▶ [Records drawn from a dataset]
_ _ _

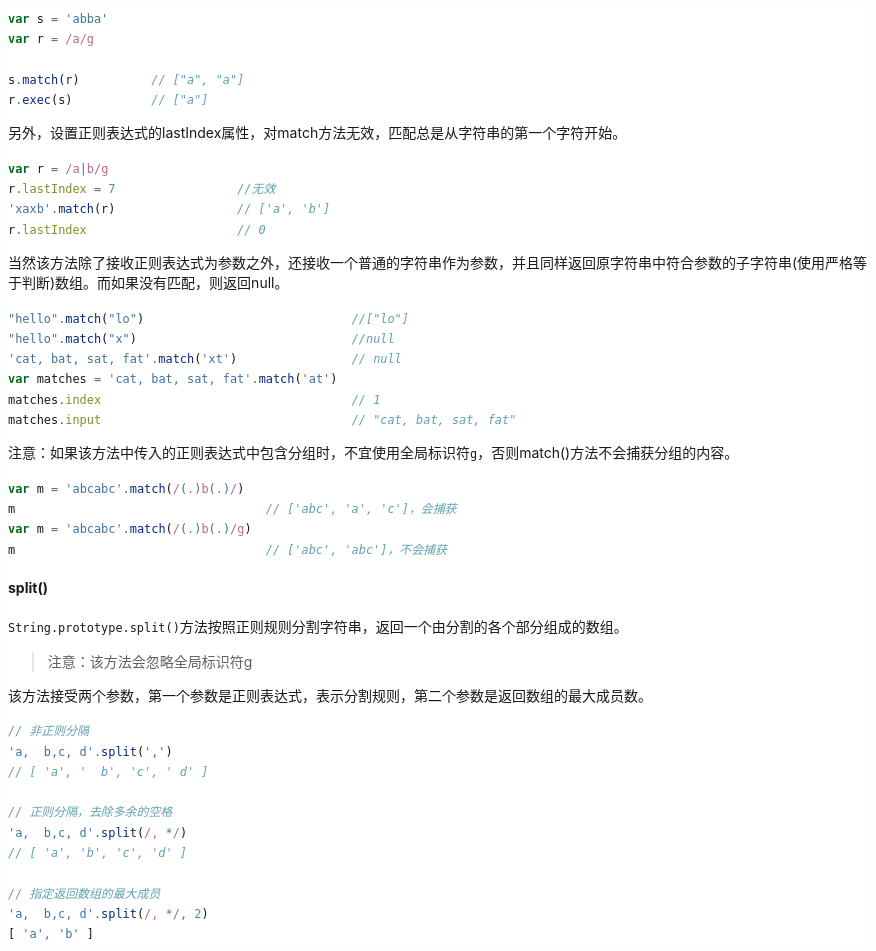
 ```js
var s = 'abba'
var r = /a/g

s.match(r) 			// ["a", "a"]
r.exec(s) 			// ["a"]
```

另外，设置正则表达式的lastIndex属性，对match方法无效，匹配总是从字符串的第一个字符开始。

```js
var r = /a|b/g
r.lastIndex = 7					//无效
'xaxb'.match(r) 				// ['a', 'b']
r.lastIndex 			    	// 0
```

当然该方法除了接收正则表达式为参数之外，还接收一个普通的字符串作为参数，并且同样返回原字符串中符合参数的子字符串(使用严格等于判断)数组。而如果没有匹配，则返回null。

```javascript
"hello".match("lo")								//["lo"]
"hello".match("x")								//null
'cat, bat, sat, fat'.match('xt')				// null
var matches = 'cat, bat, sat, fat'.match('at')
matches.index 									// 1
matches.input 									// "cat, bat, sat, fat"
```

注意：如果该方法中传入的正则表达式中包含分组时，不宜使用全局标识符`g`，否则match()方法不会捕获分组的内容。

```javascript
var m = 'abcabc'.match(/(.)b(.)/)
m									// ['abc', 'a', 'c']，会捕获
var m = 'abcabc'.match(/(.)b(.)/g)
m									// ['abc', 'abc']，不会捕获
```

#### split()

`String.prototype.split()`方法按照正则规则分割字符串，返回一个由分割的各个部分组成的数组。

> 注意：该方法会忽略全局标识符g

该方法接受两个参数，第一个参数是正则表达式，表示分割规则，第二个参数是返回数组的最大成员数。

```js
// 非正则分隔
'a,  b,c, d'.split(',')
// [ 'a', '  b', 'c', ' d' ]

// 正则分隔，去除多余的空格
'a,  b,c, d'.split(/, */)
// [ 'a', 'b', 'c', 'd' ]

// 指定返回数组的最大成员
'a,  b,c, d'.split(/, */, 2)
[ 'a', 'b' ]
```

_ _ _

▶ [Exercise requirements]
Start with the line that contains "当然该方法除了接收正则表达式", end with the last line of the entries, and please retype every line in that span exactly, with no others.

▶ [Answer]
当然该方法除了接收正则表达式为参数之外，还接收一个普通的字符串作为参数，并且同样返回原字符串中符合参数的子字符串(使用严格等于判断)数组。而如果没有匹配，则返回null。

```javascript
"hello".match("lo")								//["lo"]
"hello".match("x")								//null
'cat, bat, sat, fat'.match('xt')				// null
var matches = 'cat, bat, sat, fat'.match('at')
matches.index 									// 1
matches.input 									// "cat, bat, sat, fat"
```

注意：如果该方法中传入的正则表达式中包含分组时，不宜使用全局标识符`g`，否则match()方法不会捕获分组的内容。

```javascript
var m = 'abcabc'.match(/(.)b(.)/)
m									// ['abc', 'a', 'c']，会捕获
var m = 'abcabc'.match(/(.)b(.)/g)
m									// ['abc', 'abc']，不会捕获
```

#### split()

`String.prototype.split()`方法按照正则规则分割字符串，返回一个由分割的各个部分组成的数组。

> 注意：该方法会忽略全局标识符g

该方法接受两个参数，第一个参数是正则表达式，表示分割规则，第二个参数是返回数组的最大成员数。

```js
// 非正则分隔
'a,  b,c, d'.split(',')
// [ 'a', '  b', 'c', ' d' ]

// 正则分隔，去除多余的空格
'a,  b,c, d'.split(/, */)
// [ 'a', 'b', 'c', 'd' ]

// 指定返回数组的最大成员
'a,  b,c, d'.split(/, */, 2)
[ 'a', 'b' ]
```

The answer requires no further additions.